Posted by jcfay on Friday, November 18, 2005 2:17 PM
Howdy - question for one and all (searched the forum but found nothing to this effect - if there is a previous link please let me know).  I am a new/returning to modeling and I am constantly amazed by the level of detail that is exhibited in this and other forums.  I've started working on 1/48 combat aircraft (love me some planes) and I need some pointers regarding painting (hand, don't own an airbrush yet but I think I gotta get me one soon), detailing with other objects (marker, whatever), weathering cockpit, gear/bomb bays, and other detailed aircraft areas.  I have seen some individual posts to this effect, but nothing all together.  I have tried to micropaint and it's been pretty pathetic with a small brush and my goofy hands.  Any suggestions?  Thanks as always Question [?]
  • Member since
    November 2004
  • From: Freeport, IL USA
Posted by cdclukey on Friday, November 18, 2005 4:39 PM

It's kind of tricky, but I've been amazed how small a spot I can paint with my clumsy hands and a round toothpick The tricky part is that you can't expect the paint to flow as it would from a small brush; if you put enough paint on it to make it flow, it will glop off the toothpick in a bead and go everywhere. You have to keep it relatively dry and depend on direct transfer of paint from the point or sides to the spot you want it on. The point or sides MUST touch the spot you're painting, if you've got too much paint for that you've got too much paint on the toothpck, period.

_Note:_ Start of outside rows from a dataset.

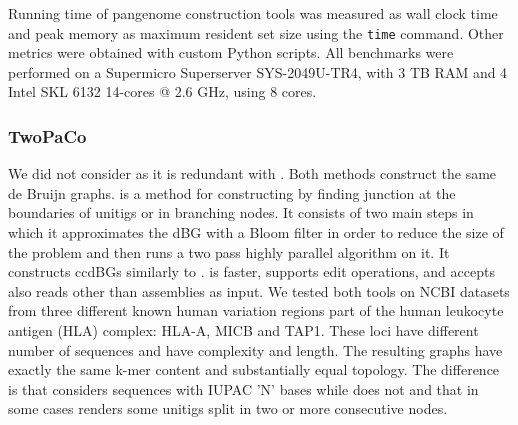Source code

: Running time of pangenome construction tools was measured as wall clock time and peak memory as maximum resident set size using the \texttt{time} command. Other metrics were obtained with custom Python scripts. All benchmarks were performed on a Supermicro Superserver SYS-2049U-TR4, with 3 TB RAM and 4 Intel SKL 6132 14-cores @ 2.6 GHz, using 8 cores. \\

\subsubsection*{\textbf{TwoPaCo}}
\label{app:twopaco}
We did not consider \twopaco as it is redundant with \bifrost. Both methods construct the same de Bruijn graphs.
\twopaco is a method for constructing \ccdbgs by finding junction \kmers at the boundaries of unitigs or in branching nodes. It consists of two main steps in which it approximates the dBG with a Bloom filter in order to reduce the size of the problem and then runs a two pass highly parallel algorithm on it. It constructs ccdBGs similarly to \bifrost. \bifrost  is faster, supports edit operations, and accepts also reads other than assemblies as input. We tested both tools on NCBI datasets from three different known human variation regions part of the human leukocyte antigen (HLA) complex: HLA-A, MICB and TAP1. These loci have different number of sequences and have complexity and length. The resulting graphs have exactly the same k-mer content and substantially equal topology. The difference is that \twopaco considers sequences with IUPAC 'N' bases while \bifrost does not and that in some cases \twopaco renders some unitigs split in two or more consecutive nodes.

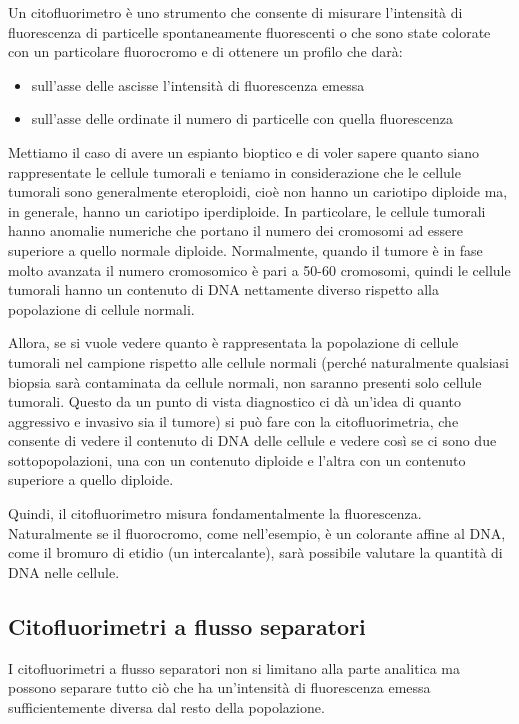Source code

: \documentclass[11pt]{book}
\begin{document}
Un citofluorimetro è uno strumento che consente di misurare l’intensità di fluorescenza di particelle spontaneamente fluorescenti o che sono state colorate con un particolare fluorocromo e di ottenere un profilo che darà:
\begin{itemize}
\item sull’asse delle ascisse l’intensità di fluorescenza emessa 
\item sull’asse delle ordinate il numero di particelle con quella fluorescenza
\end{itemize}

Mettiamo il caso di avere un espianto bioptico e di voler sapere quanto siano rappresentate le cellule tumorali e teniamo in considerazione che le cellule tumorali sono generalmente eteroploidi, cioè non hanno un cariotipo diploide ma, in generale, hanno un cariotipo iperdiploide.
In particolare, le cellule tumorali hanno anomalie numeriche che portano il numero dei cromosomi ad essere superiore a quello normale diploide. 
Normalmente, quando il tumore è in fase molto avanzata il numero cromosomico è pari a 50-60 cromosomi, quindi le cellule tumorali hanno un contenuto di DNA nettamente diverso rispetto alla popolazione di cellule normali.

Allora, se si vuole vedere quanto è rappresentata la popolazione di cellule tumorali nel campione rispetto alle cellule normali (perché naturalmente qualsiasi biopsia sarà contaminata da cellule normali, non saranno presenti solo cellule tumorali. Questo da un punto di vista diagnostico ci dà un’idea di quanto aggressivo e invasivo sia il tumore) si può fare con la citofluorimetria, che consente di vedere il contenuto di DNA delle cellule e vedere così se ci sono due sottopopolazioni, una con un contenuto diploide e l’altra con un contenuto superiore a quello diploide.

Quindi, il citofluorimetro misura fondamentalmente la fluorescenza.\\ Naturalmente se il fluorocromo, come nell’esempio, è un colorante affine al DNA, come il bromuro di etidio (un intercalante), sarà possibile valutare la quantità di DNA nelle cellule.


\subsection{Citofluorimetri a flusso separatori}

I citofluorimetri a flusso separatori non si limitano alla parte analitica ma possono separare tutto ciò che ha un’intensità di fluorescenza emessa sufficientemente diversa dal resto della popolazione.
\end{document}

The flat toothpicks with the squared small ends are good too, although obviously they won't be as precise. They are god for stuff like cockpit gauge faces, and I used one recently to paint the green on the MFD screns in 1/72 Hornet cockpit. 

BTW, I can't take credit for this tip, it was in FSM a few months ago, and the reader who sent it in says he paints the safety stripes on ejection seats with toothpicks. So, unless he's modelling in 1/32 or larger, it must be possible to put on very small amounts of paint very precisely. 

  • Member since
    November 2005
Posted by Anonymous on Friday, November 18, 2005 5:00 PM
i use this technique with a HUGE Magnifying glass attached to my work desk..
  • Member since
    February 2003
  • From: Grass Valley, CA
Posted by seaphoto on Friday, November 18, 2005 5:57 PM

I have  used a .5mm mechanical pencil, dipped in paint, to put small dots with a fair amount of control.  Any pencil will do, even the cheap disposable kinds.

Kurt

 

Kurt Greiner

Interested in large scale, radio control warships? http://www.warshipmodelsunderway.com

  • Member since
    November 2005
  • From: Chicago, IL
Posted by jcfay on Wednesday, November 30, 2005 8:57 AM
Thanks for all of the advice, folks.  I was out shopping and stopped at JoAnn fabrics (or whatever it's called) and found they had a pretty good and cheap selection of super small brushes.  I picked up a couple sets with 5/0 and 10/0 brushes for cheap, and then also picked up an 18/0 and 20/0 brush.  These make the job a whole lot easier in certain situations.  Of course, you have to overcome the humiliation of going into Joann fabrics, which I am still not proud of Wink [;)]
  • Member since
    February 2003
  • From: Green Bay, WI USA
Posted by echolmberg on Thursday, December 1, 2005 12:02 PM

Hello Jcfay!

 

I've stuggled for YEARS to paint those stupid darned switches and buttons and ejection handle strips but now I no longer have any problems.  "How?" you ask?  I've discovered the wonderful world of Sharpie markers!  I've always used them for my design work but I never thought to use them on my models until I read about it on this forum.  Now I use the fine point Sharpies in red, yellow and black to pick out all the fine details in my cockpits and other such small spaces.  One word of warning though.  I found out that hard way that if you use the Sharpie markers and then apply a Testors flat coat over everything, the flat coat will disolve away the Sharpie ink.  If at all possible, do your clear coats first before using the Sharpie.

 

Hope this helps!  It sure did for me!   :)

 

Eric

  • Member since
    November 2005
Posted by Anonymous on Thursday, December 1, 2005 6:16 PM
Yeah, very small brushes are very useful. I don't like using toothpicks too much myself; either there's the recommended small amount of paint, which takes too long in my opinion, or else there's too much and you wind up globbing all over the fine detail. Use a magnifying glass, and move carefully with your brush. It still takes a while, but I still get better results faster than with the toothpick.
  • Member since
    November 2005
Posted by Anonymous on Sunday, December 4, 2005 8:23 AM

 jcfay wrote:
Thanks for all of the advice, folks.  I was out shopping and stopped at JoAnn fabrics (or whatever it's called) and found they had a pretty good and cheap selection of super small brushes.  I picked up a couple sets with 5/0 and 10/0 brushes for cheap, and then also picked up an 18/0 and 20/0 brush.  These make the job a whole lot easier in certain situations.  Of course, you have to overcome the humiliation of going into Joann fabrics, which I am still not proud of Wink [;)]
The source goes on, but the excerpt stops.